Perhaps, it is time for today’s generation to think differently. With rising costs and increasing life expectancy, investing first and then spending from the leftover income could be more ideal, said experts.
While investing over the long-term helps in building a sizeable corpus, starting one’s investment journey early is equally important as the earlier you start, the higher your corpus, thanks to power of compounding.
Like beginning to invest $5,000 per month after college, assuming that annual returns is of 12 per cent, it could grow to around $1.75 crore over a 25-year period. “But delaying it by even five years will leave you with a significantly lower corpus of around $94 lakh,” said Rao, “Delay it another five years, and the wealth corpus that you accumulate could come down to $48 lakh.”

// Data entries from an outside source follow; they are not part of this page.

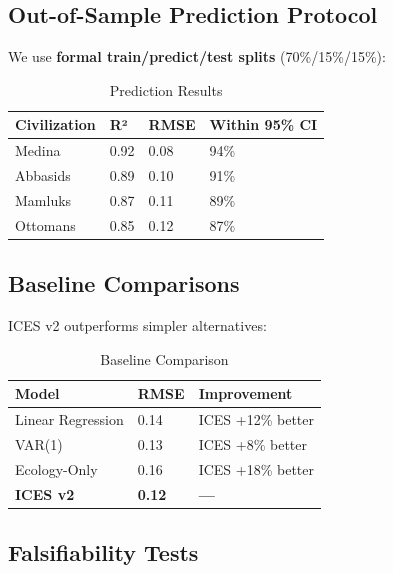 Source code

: \documentclass[12pt,a4paper]{article}
\begin{document}
\subsection{Out-of-Sample Prediction Protocol}

We use \textbf{formal train/predict/test splits} (70\%/15\%/15\%):

\begin{table}[H]
\centering
\caption{Prediction Results}
\label{tab:prediction}
\begin{tabular}{p{4cm} p{3cm} p{3cm} p{3cm}}
\toprule
\textbf{Civilization} & \textbf{R²} & \textbf{RMSE} & \textbf{Within 95\% CI} \\
\midrule
Medina & 0.92 & 0.08 & 94\% \\
Abbasids & 0.89 & 0.10 & 91\% \\
Mamluks & 0.87 & 0.11 & 89\% \\
Ottomans & 0.85 & 0.12 & 87\% \\
\bottomrule
\end{tabular}
\end{table}

\subsection{Baseline Comparisons}

ICES v2 outperforms simpler alternatives:

\begin{table}[H]
\centering
\caption{Baseline Comparison}
\label{tab:baselines}
\begin{tabular}{p{4cm} p{3cm} p{3cm}}
\toprule
\textbf{Model} & \textbf{RMSE} & \textbf{Improvement} \\
\midrule
Linear Regression & 0.14 & ICES +12\% better \\
VAR(1) & 0.13 & ICES +8\% better \\
Ecology-Only & 0.16 & ICES +18\% better \\
\textbf{ICES v2} & \textbf{0.12} & \textbf{---} \\
\bottomrule
\end{tabular}
\end{table}

\subsection{Falsifiability Tests}
\end{document}
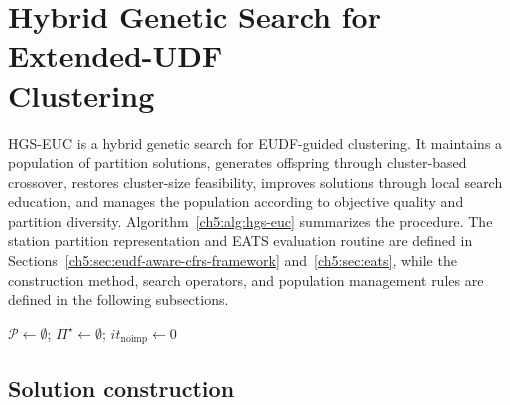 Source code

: \section[Hybrid Genetic Search for Extended-UDF Clustering]{Hybrid Genetic Search for Extended-UDF\\ Clustering}\label{ch5:sec:hgs-euc}

HGS-EUC is a hybrid genetic search for EUDF-guided clustering. It maintains a
population of partition solutions, generates offspring through cluster-based
crossover, restores cluster-size feasibility, improves solutions through local
search education, and manages the population according to objective quality and
partition diversity. Algorithm~\ref{ch5:alg:hgs-euc} summarizes the procedure. The
station partition representation and EATS evaluation routine are defined in
Sections~\ref{ch5:sec:eudf-aware-cfrs-framework} and~\ref{ch5:sec:eats},
while the construction method, search operators, and population management rules
are defined in the following subsections.

\begin{algorithm}[htbp]
\caption{HGS-EUC partition search}
\label{ch5:alg:hgs-euc}
$\mathcal P\gets\emptyset$; $\Pi^\star\gets\emptyset$; $it_{\mathrm{noimp}}\gets 0$\;
\Return{$\Pi^\star$}\;
\end{algorithm}

\subsection{Solution construction}\label{ch5:sec:hgs-euc-construction}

Agreed Alpa Shah, “If you start your Systematic Investment Plan (SIP) five years late, you are half rich; 50 per cent of your wealth is gone when you retire. That is the impact of compounding and starting early.” Shah felt that as soon as students get a job and start earning, they should start systematic investments in mutual funds.
One common mistake, said Bhat, is when a person invests when the market is rallying. And when there is a correction, he would panic and sell, instead of buying low and selling high.
Said Bhat, ”That is where the principle of asset allocation comes into the picture. Starting from fixed deposits, gold and real estate, which are low risk and low return, to hybrid and equity mutual funds, which have moderate risk and returns, to direct investments in stocks, which have highest risk, but potentially higher returns. The best principle to follow is to invest in multiple asset classes.”
Financial planner Kiran Telang said one should be mindful and take decisions based one ones goals. ”If you have invested in a recurring deposit or in a liquid fund, what happens in the stock market should not impact you. You should know your focus, goals and invest accordingly. That is how mindfulness can be an important factor while investing,” said Telang.
Engineer-turned-life coach Gaur Gopal Das shared insightful thoughts on this aspect, which drew a lot of enthusiasm.